Pero fue inútil; ellos no podían participar de nuestra miseria.

Allí, bajo unos árboles, teníamos la mesa; pero era tan desagradable la vista y el olor, que ellos no pudieron gustar ni probar nuestra comida. Y con razón, pues había no distante algunos esqueletos que murieron en la batalla de Chorrillos, los cuales estaban es cierto, carbonizados con el incendio de parafina con que se procuró hacer desaparecer el hedor de la corrupción, pero no obstante estaban a la vista sus despojos.

Y todavía, para hacer imposible todo apetito, había la circunstancia de los miles de moscas que nos rodeaban, las cuales, al servirse un plato, caían de veinte y treinta sobre la cazuela y el biftec. Nosotros estábamos connaturalizados con aquella situación, pero no los que venían habituados a otra vida.

Cabe señalar que las cantineras y vivanderas al servicio del Ejército eran muy buenas proveedoras de bocadillos, frutas, hortalizas, pastelillos y otros alimentos para salir de la monotonía del rancho. Actuaban a veces como pequeñas comerciantes de productos de consumo entre la tropa, entonces, por lo que pasaban a ser consideradas parte del patrimonio de bienestar en los campamentos. Algo de esto se advierte en el poema titulado “El Bulnes”, de alguien quien firma simplemente como El Recluta y que reproduce por Pascual Ahumada en su compilación “Guerra del Pacífico. Documentos oficiales, y demás publicaciones sujetas a la guerra, que ha dado a la luz la prensa de Chile, Perú y Bolivia”:

Ese gran batallón de los chilenos
Que llama “Bulnes” la gentuza rota,
La muerte sufriría y la derrota;
Pero… con los estómagos rellenos.
Tiene cebada y abundantes henos,
De espeso chacolí múltiple bota,
Y, a guisa de la coraza o firme cota,
Largos trozos de charqui entre los senos.
Tienen en mancomún: melocontes,
Duro limón y repasada pera,
Calzoncillos sin fin, muchos colchones,
Queso, jamón, picante y salmuera;
Pasas, huesillos, guindas, orejones.
Y una… Rosa Espinoza… cantinera.

Agrega Benavides, por su lado, que en Puno nadie se complicaba mucho con las labores de la cocina ni parecía buscar su innovación en los menús. Como consecuencia de esta languidez, la variedad de platos disponibles en los ranchos era poca y solía repetirse:

Los oficiales del cuerpo teníamos mesa común, siendo nuestro cocinero uno de los soldados, y jefe del rancho un sargento, el cual tenía por principal obligación pedir y recibir del encargo por municipalidad lo necesario para la mesa de los oficiales. Diariamente recorrían los puestos del mercado, el empleado municipal y el sargento haciendo las compras.

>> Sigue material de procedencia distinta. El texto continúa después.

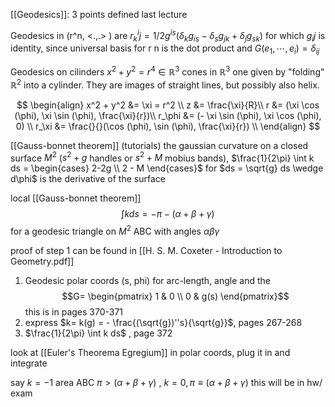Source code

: [[Geodesics]]: 3 points defined last lecture

Geodesics in (r^n, <.,.> ) are 
$r^i_kj = 1/2 g^{is} (\delta_k g_{is} - \delta_s g_{jk} + \delta_j g_{sk})$
for which $g_ij$ is identity, since universal basis for r n is the dot product and $G(e_1, \cdots, e_i) = \delta_{ij}$

Geodesics on 
cilinders $x^2 + y^2 = r^4 \in \mathbb{R}^3$
cones in  $\mathbb{R}^3$ one given by "folding"  $\mathbb{R}^2$ into a cylinder. They are images of straight lines, but possibly also helix.

$$
\begin{align}
x^2 + y^2 &= \xi = r^2 \\
z &= \frac{\xi}{R}\\
r &= (\xi \cos (\phi), \xi \sin (\phi), \frac{\xi}{r})\\
r_\phi &= (- \xi \sin (\phi), \xi \cos (\phi), 0) \\
r_\xi &= \frac{}{}(\cos (\phi), \sin (\phi), \frac{\xi}{r}) \\
\end{align}
$$


[[Gauss-bonnet theorem]] (tutorials)
the gaussian curvature on a closed surface $M^2$ ($s^2 + g$ handles or $s^2 + M$ mobius bands), $\frac{1}{2\pi} \int k ds = \begin{cases} 2-2g \\ 2 - M \end{cases}$  for $ds = \sqrt{g} ds \wedge d\phi$ is the derivative of the surface

local [[Gauss-bonnet theorem]]$$\int kds = - \pi - (\alpha + \beta + \gamma)$$ for a geodesic triangle on $M^2$ ABC with angles $\alpha \beta \gamma$

proof of step 1 can be found in [[H. S. M. Coxeter - Introduction to Geometry.pdf]]
1. Geodesic polar coords (s, phi) for arc-length, angle and the $$G= \begin{pmatrix} 1 & 0 \\ 0 & g(s) \end{pmatrix}$$ this is in pages 370-371
2. express $k= k(g) = - \frac{(\sqrt{g})''s}{\sqrt{g}}$, pages 267-268
3. $\frac{1}{2\pi} \int k ds$ , page 372

look at [[Euler's Theorema Egregium]] in polar coords, plug it in and integrate

say $k= -1$ area ABC $\pi > (\alpha + \beta + \gamma)$ , $k=0, \pi \equiv (\alpha + \beta + \gamma)$
this will be in hw/ exam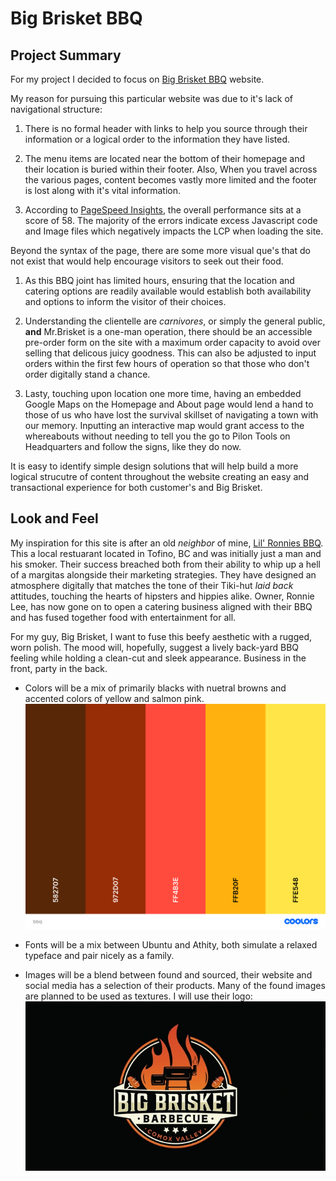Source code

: # Big Brisket BBQ

## Project Summary

For my project I decided to focus on [Big Brisket BBQ](https://bigbrisketbarbecue.com/) website.

My reason for pursuing this particular website was due to it's lack of navigational structure:

1. There is no formal header with links to help you source through their information or a logical order to the information they have listed.

2. The menu items are located near the bottom of their homepage and their location is buried within their footer. Also, When you travel across the various pages, content becomes vastly more limited and the footer is lost along with it's vital information.

3. According to [PageSpeed Insights](https://pagespeed.web.dev/analysis/https-bigbrisketbarbecue-com/z1q5wdxm9u?form_factor=mobile), the overall performance sits at a score of 58. The majority of the errors indicate excess Javascript code and Image files which negatively impacts the LCP when loading the site.

Beyond the syntax of the page, there are some more visual que's that do not exist that would help encourage visitors to seek out their food.

1. As this BBQ joint has limited hours, ensuring that the location and catering options are readily available would establish both availability and options to inform the visitor of their choices.

2. Understanding the clientelle are _carnivores_, or simply the general public, **and** Mr.Brisket is a one-man operation, there should be an accessible pre-order form on the site with a maximum order capacity to avoid over selling that delicous juicy goodness. This can also be adjusted to input orders within the first few hours of operation so that those who don't order digitally stand a chance.

3. Lasty, touching upon location one more time, having an embedded Google Maps on the Homepage and About page would lend a hand to those of us who have lost the survival skillset of navigating a town with our memory. Inputting an interactive map would grant access to the whereabouts without needing to tell you the go to Pilon Tools on Headquarters and follow the signs, like they do now.

It is easy to identify simple design solutions that will help build a more logical strucutre of content throughout the website creating an easy and transactional experience for both customer's and Big Brisket.

## Look and Feel

My inspiration for this site is after an old _neighbor_ of mine, [Lil' Ronnies BBQ](https://www.lilronniesbbq.com/). This a local restuarant located in Tofino, BC and was initially just a man and his smoker. Their success breached both from their ability to whip up a hell of a margitas alongside their marketing strategies. They have designed an atmosphere digitally that matches the tone of their Tiki-hut _laid back_ attitudes, touching the hearts of hipsters and hippies alike. Owner, Ronnie Lee, has now gone on to open a catering business aligned with their BBQ and has fused together food with entertainment for all.

For my guy, Big Brisket, I want to fuse this beefy aesthetic with a rugged, worn polish. The mood will, hopefully, suggest a lively back-yard BBQ feeling while holding a clean-cut and sleek appearance. Business in the front, party in the back.

- Colors will be a mix of primarily blacks with nuetral browns and accented colors of yellow and salmon pink.
  ![coolers BBQ palette](images/coolers.png)

- Fonts will be a mix between Ubuntu and Athity, both simulate a relaxed typeface and pair nicely as a family.

- Images will be a blend between found and sourced, their website and social media has a selection of their products. Many of the found images are planned to be used as textures. I will use their logo:
  ![Big Brisket Logo](images/logo.webp)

Por tal razón, un día de aquellos Benavides quiso romper la monotonía culinaria y propuso al sargento encargado hacer dulce de camote, pues recordaba con nostalgia el que hacía su madre y las ocasiones cuando raspaba la paila con sus hermanos, disfrutando de aquella delicia. Sin embargo, como el ranchero y el soldado cocinero no sabían preparar aquel popular confite hogareño, tuvo que ofrecerse personalmente para aquello, luego de meditarlo un poco:

Costó encontrar un cedazo para pasar los camotes cocidos, pero al fin se encontró, y un día haciendo yo de jefe y el sargento ranchero y soldado cocinero de ayudantes, emprendimos la tarea de hacer ese dulce. Y a medida que avanzaba en su preparación iba recordando lo que mi madre decía a mis hermanas cuando lo hacía: “hay que pesar igual cantidad de camote cocido y pasado por el cedazo y de azúcar; y revolver sin descanso para que no se pegue, etc.”… Todas recomendaciones de mi padre, las puse en práctica, y yo mismo me encargué de revolver la paila para que no se pegara…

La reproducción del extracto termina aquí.